Saved data entries
::::

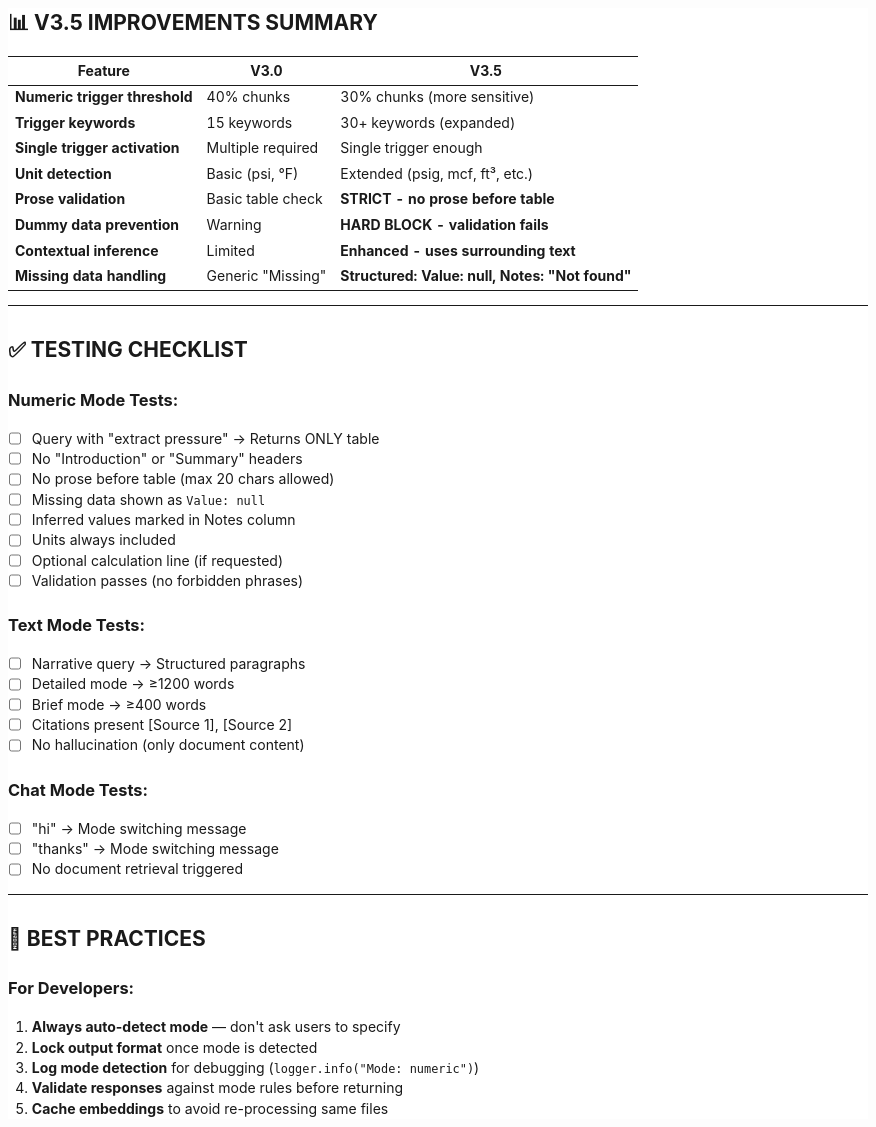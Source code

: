 ## 📊 V3.5 IMPROVEMENTS SUMMARY

| Feature | V3.0 | V3.5 |
|---------|------|------|
| **Numeric trigger threshold** | 40% chunks | 30% chunks (more sensitive) |
| **Trigger keywords** | 15 keywords | 30+ keywords (expanded) |
| **Single trigger activation** | Multiple required | Single trigger enough |
| **Unit detection** | Basic (psi, °F) | Extended (psig, mcf, ft³, etc.) |
| **Prose validation** | Basic table check | **STRICT - no prose before table** |
| **Dummy data prevention** | Warning | **HARD BLOCK - validation fails** |
| **Contextual inference** | Limited | **Enhanced - uses surrounding text** |
| **Missing data handling** | Generic "Missing" | **Structured: Value: null, Notes: "Not found"** |

---

## ✅ TESTING CHECKLIST

### **Numeric Mode Tests:**
- [ ] Query with "extract pressure" → Returns ONLY table
- [ ] No "Introduction" or "Summary" headers
- [ ] No prose before table (max 20 chars allowed)
- [ ] Missing data shown as `Value: null`
- [ ] Inferred values marked in Notes column
- [ ] Units always included
- [ ] Optional calculation line (if requested)
- [ ] Validation passes (no forbidden phrases)

### **Text Mode Tests:**
- [ ] Narrative query → Structured paragraphs
- [ ] Detailed mode → ≥1200 words
- [ ] Brief mode → ≥400 words
- [ ] Citations present [Source 1], [Source 2]
- [ ] No hallucination (only document content)

### **Chat Mode Tests:**
- [ ] "hi" → Mode switching message
- [ ] "thanks" → Mode switching message
- [ ] No document retrieval triggered

---

## 🎯 BEST PRACTICES

### **For Developers:**
1. **Always auto-detect mode** — don't ask users to specify
2. **Lock output format** once mode is detected
3. **Log mode detection** for debugging (`logger.info("Mode: numeric")`)
4. **Validate responses** against mode rules before returning
5. **Cache embeddings** to avoid re-processing same files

::::

ASSIGNMENT: Drop the images; copy every entry above exactly.

WRITTEN RESPONSE:
Source code

: ## 📊 V3.5 IMPROVEMENTS SUMMARY

| Feature | V3.0 | V3.5 |
|---------|------|------|
| **Numeric trigger threshold** | 40% chunks | 30% chunks (more sensitive) |
| **Trigger keywords** | 15 keywords | 30+ keywords (expanded) |
| **Single trigger activation** | Multiple required | Single trigger enough |
| **Unit detection** | Basic (psi, °F) | Extended (psig, mcf, ft³, etc.) |
| **Prose validation** | Basic table check | **STRICT - no prose before table** |
| **Dummy data prevention** | Warning | **HARD BLOCK - validation fails** |
| **Contextual inference** | Limited | **Enhanced - uses surrounding text** |
| **Missing data handling** | Generic "Missing" | **Structured: Value: null, Notes: "Not found"** |

---

## ✅ TESTING CHECKLIST

### **Numeric Mode Tests:**
- [ ] Query with "extract pressure" → Returns ONLY table
- [ ] No "Introduction" or "Summary" headers
- [ ] No prose before table (max 20 chars allowed)
- [ ] Missing data shown as `Value: null`
- [ ] Inferred values marked in Notes column
- [ ] Units always included
- [ ] Optional calculation line (if requested)
- [ ] Validation passes (no forbidden phrases)

### **Text Mode Tests:**
- [ ] Narrative query → Structured paragraphs
- [ ] Detailed mode → ≥1200 words
- [ ] Brief mode → ≥400 words
- [ ] Citations present [Source 1], [Source 2]
- [ ] No hallucination (only document content)

### **Chat Mode Tests:**
- [ ] "hi" → Mode switching message
- [ ] "thanks" → Mode switching message
- [ ] No document retrieval triggered

---

## 🎯 BEST PRACTICES

### **For Developers:**
1. **Always auto-detect mode** — don't ask users to specify
2. **Lock output format** once mode is detected
3. **Log mode detection** for debugging (`logger.info("Mode: numeric")`)
4. **Validate responses** against mode rules before returning
5. **Cache embeddings** to avoid re-processing same files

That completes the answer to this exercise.